Les aspects juridiques, sociaux, humains, technologiques, matériels ou organisationnels seront également analysés et des plans de continuité d’activité mis en place.

Cette étude viendra compléter les préconisations du rapport portant sur la pratique du télétravail dans la Fonction publique commandé pour septembre au Conseil général de l’industrie, de l’énergie et des technologies (CGIET).

Ce rapport constituera le point de départ d’un autre rapport réalisé par le CGIET comparant les pratiques du télétravail dans les grandes entreprises européennes. Le télétravail en  France, bien que connaissant un essor significatif depuis quelques mois, reste en retard vis-à-vis des principaux pays européens, avec moins de 9 % de télétravailleurs contre près de 18 % en moyenne.

Cadre légal du télétravail en France

Un accord national interprofessionnel (ANI), signé par les partenaires sociaux en 2005 et étendu par arrêté en 2006, définit le télétravail. Il est basé sur un accord cadre européen (2002) avec quelques restrictions complémentaires (les télé-activités exercées dans le cadre d’un contrat de service entre un client et son fournisseur sont notamment écartées), ce qui rend plus difficile les comparaisons avec l’étranger.

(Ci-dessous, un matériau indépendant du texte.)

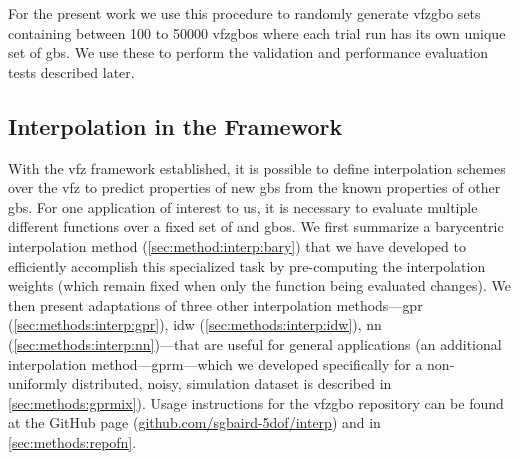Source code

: \documentclass[final,twocolumn,12pt]{elsarticle}
\begin{document}
For the present work we use this procedure to randomly generate \gls{vfzgbo} sets containing between \num{100} to \num{50000} \glspl{vfzgbo} where each trial run has its own unique set of \glspl{gb}. We use these to perform the validation and performance evaluation tests described later. %
%
%
\subsection{Interpolation in the  Framework}
\label{sec:methods:interp}

With the \gls{vfz} framework established, it is possible to define interpolation schemes over the \gls{vfz} to predict properties of new \glspl{gb} from the known properties of other \glspl{gb}. For one application of interest to us, it is necessary to evaluate multiple different functions over a fixed set of \inpt{} and \outpt{} \glspl{gbo}. We first summarize a barycentric interpolation method (\cref{sec:method:interp:bary}) that we have developed to efficiently accomplish this specialized task by pre-computing the interpolation weights (which remain fixed when only the function being evaluated changes). We then present adaptations of three other interpolation methods---\gls{gpr} (\cref{sec:methods:interp:gpr}), \gls{idw} (\cref{sec:methods:interp:idw}), \gls{nn} (\cref{sec:methods:interp:nn})---that are useful for general applications (an additional interpolation method---\gls{gprm}---which we developed specifically for a non-uniformly distributed, noisy, simulation dataset is described in \cref{sec:methods:gprmix}). %
Usage instructions for the \gls{vfzgbo} repository can be found at the GitHub page (\url{github.com/sgbaird-5dof/interp}) and in \cref{sec:methods:repofn}.
%
\end{document}
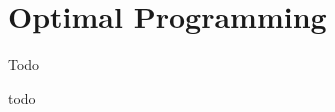 \documentclass[answers]{exam}
\begin{document}
\newpage
\section{Optimal Programming}
\begin{questions}
	
	\question Todo
	\begin{solution}[.2in]
		todo
	\end{solution}
	
\end{questions}
%
%
\end{document}
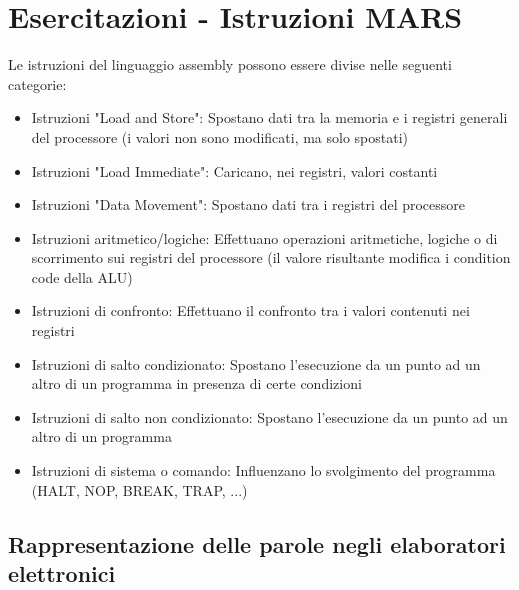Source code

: \documentclass[12pt]{article} %
\begin{document}
\section{Esercitazioni - Istruzioni MARS}
Le istruzioni del linguaggio assembly possono essere divise nelle seguenti categorie:
\begin{itemize}
    \item Istruzioni "Load and Store": Spostano dati tra la memoria e i registri generali del processore (i valori non sono modificati, ma solo spostati)
    \item Istruzioni "Load Immediate": Caricano, nei registri, valori costanti
    \item Istruzioni "Data Movement": Spostano dati tra i registri del processore
    \item Istruzioni aritmetico/logiche: Effettuano operazioni aritmetiche, logiche o di scorrimento sui registri del processore (il valore risultante modifica i condition code della ALU)
    \item Istruzioni di confronto: Effettuano il confronto tra i valori contenuti nei registri
    \item Istruzioni di salto condizionato: Spostano l'esecuzione da un punto ad un altro di un programma in presenza di certe condizioni
    \item Istruzioni di salto non condizionato: Spostano l'esecuzione da un punto ad un altro di un programma
    \item Istruzioni di sistema o comando: Influenzano lo svolgimento del programma (HALT, NOP, BREAK, TRAP, ...)
\end{itemize}
\par\medskip\noindent
\subsection{Rappresentazione delle parole negli elaboratori elettronici}
\end{document}
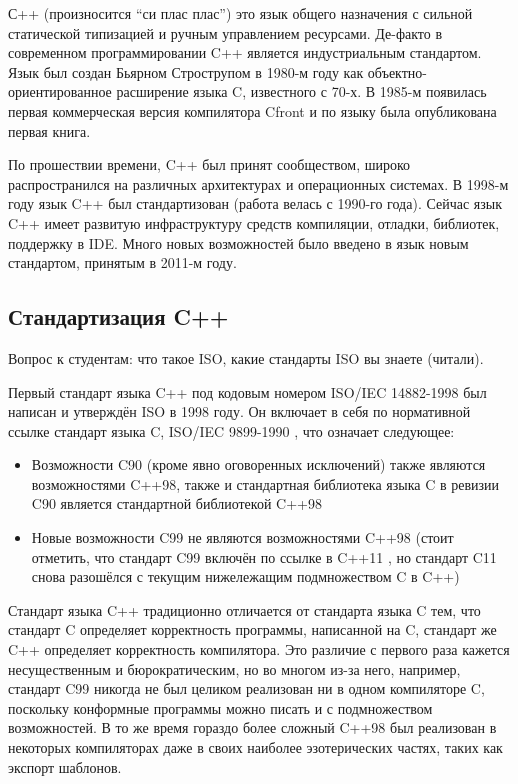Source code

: \documentclass[a4paper,12pt,oneside]{article}
\begin{document}
С++ (произносится ``си плас плас'') это язык общего назначения с сильной статической типизацией и ручным управлением ресурсами. Де-факто в современном программировании C++ является индустриальным стандартом. Язык был создан Бьярном Строструпом в 1980-м году как объектно-ориентированное расширение языка C, известного с 70-х. В 1985-м появилась первая коммерческая версия компилятора Cfront и по языку была опубликована первая книга. 

По прошествии времени, C++ был принят сообществом, широко распространился на различных архитектурах и операционных системах. В 1998-м году язык C++ был стандартизован (работа велась с 1990-го года). Сейчас язык C++ имеет развитую инфраструктуру средств компиляции, отладки, библиотек, поддержку в IDE. Много новых возможностей было введено в язык новым стандартом, принятым в 2011-м году.

\subsection{Стандартизация C++}

Вопрос к студентам: что такое ISO, какие стандарты ISO вы знаете (читали).

Первый стандарт языка C++ под кодовым номером ISO/IEC 14882-1998 \cite{stdcpp98} был написан и утверждён ISO в 1998 году. Он включает в себя по нормативной ссылке стандарт языка C, ISO/IEC 9899-1990 \cite{stdc90}, что означает следующее: 
\begin{itemize}
\item
Возможности C90 (кроме явно оговоренных исключений) также являются возможностями C++98, также и стандартная библиотека языка C в ревизии C90 является стандартной библиотекой C++98
\item
Новые возможности C99 \cite{stdc90} не являются возможностями C++98 (стоит отметить, что стандарт C99 включён по ссылке в C++11 \cite{stdcpp11}, но стандарт C11 \cite{stdc11} снова разошёлся с текущим нижележащим подмножеством C в C++)
\end{itemize}

Стандарт языка C++ традиционно отличается от стандарта языка C тем, что стандарт C определяет корректность программы, написанной на C, стандарт же C++ определяет корректность компилятора. Это различие с первого раза кажется несущественным и бюрократическим, но во многом из-за него, например, стандарт C99 никогда не был целиком реализован ни в одном компиляторе C, поскольку конформные программы можно писать и с подмножеством возможностей. В то же время гораздо более сложный C++98 был реализован в некоторых компиляторах даже в своих наиболее эзотерических частях, таких как экспорт шаблонов.
\end{document}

Le télétravail est favorisé par l’évolution des modes de travail et des technologies de télécommunication. Il n’est toutefois pas toujours correctement identifié car il demeure insuffisamment formalisé dans la majorité des entreprises. 60 % des salariés des PME équipés d’un ordinateur déclarent travailler à domicile mais tous n’ont pas forcément d’avenant à leur contrat de travail.

Le télétravail en France

Le télétravail concerne l’activité hors des locaux de l’entreprise, utilisant les technologies de l’information et de la communication, dans le cadre d’un contrat de travail entre un salarié et son employeur. Cela inclut le télétravail à domicile et le télétravail nomade :

Le télétravail concernait en 2008 :

  • 15 % des entreprises de 10 à 19 salariés ;
  • 27 % des entreprises de 20 à 249 salariés ;
  • 65 % des entreprises d’au moins 250 salariés.

Des accords, s’appuyant sur l’accord national interprofessionnel, ont ainsi été signés par :

  • Alcatel Lucent, Dassault Systèmes, Renault en 2008 ;
  • Air France KLM, France Telecom, Michelin, Schneider Electric en 2009 ;
  • Atos Origin, Veolia Environnement (eau) en 2010.

La France accuse dans tous les cas un retard certain dans le développement du télétravail, notamment par rapport aux pays anglo-saxons où, en 2010, le taux de télétravailleurs pouvait atteindre les 28% comme ce fut le cas aux Etats-Unis contre 9% en France.